PROBLEM ▸ Exactly the lines from the start of the data through the line containing "- multiplier factor" should be output, with both ends kept and nothing added.

(INFORMATION SHOWN begins)

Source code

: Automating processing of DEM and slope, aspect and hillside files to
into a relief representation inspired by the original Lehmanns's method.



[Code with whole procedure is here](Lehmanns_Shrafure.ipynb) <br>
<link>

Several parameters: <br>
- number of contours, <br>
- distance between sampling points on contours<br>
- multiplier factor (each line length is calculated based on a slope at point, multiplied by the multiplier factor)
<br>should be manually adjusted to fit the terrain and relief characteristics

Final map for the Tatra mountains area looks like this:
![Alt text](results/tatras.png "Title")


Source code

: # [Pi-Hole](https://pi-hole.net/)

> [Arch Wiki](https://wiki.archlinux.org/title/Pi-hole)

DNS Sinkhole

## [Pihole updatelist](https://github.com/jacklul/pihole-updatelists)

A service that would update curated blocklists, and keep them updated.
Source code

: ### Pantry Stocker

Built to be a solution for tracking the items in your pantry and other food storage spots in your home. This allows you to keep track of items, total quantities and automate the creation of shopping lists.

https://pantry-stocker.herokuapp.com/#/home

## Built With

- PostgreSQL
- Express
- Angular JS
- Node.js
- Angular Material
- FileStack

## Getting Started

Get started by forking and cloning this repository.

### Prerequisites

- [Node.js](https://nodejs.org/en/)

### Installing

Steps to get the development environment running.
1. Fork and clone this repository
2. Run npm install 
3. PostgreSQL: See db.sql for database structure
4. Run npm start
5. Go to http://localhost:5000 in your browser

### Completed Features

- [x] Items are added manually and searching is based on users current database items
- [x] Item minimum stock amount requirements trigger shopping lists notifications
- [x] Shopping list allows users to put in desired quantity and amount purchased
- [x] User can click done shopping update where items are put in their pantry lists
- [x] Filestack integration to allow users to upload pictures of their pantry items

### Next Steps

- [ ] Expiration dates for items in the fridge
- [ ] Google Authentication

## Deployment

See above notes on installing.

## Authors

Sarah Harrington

(INFORMATION SHOWN ends)

TASK ANSWER ▸
Source code

: Automating processing of DEM and slope, aspect and hillside files to
into a relief representation inspired by the original Lehmanns's method.



[Code with whole procedure is here](Lehmanns_Shrafure.ipynb) <br>
<link>

Several parameters: <br>
- number of contours, <br>
- distance between sampling points on contours<br>
- multiplier factor (each line length is calculated based on a slope at point, multiplied by the multiplier factor)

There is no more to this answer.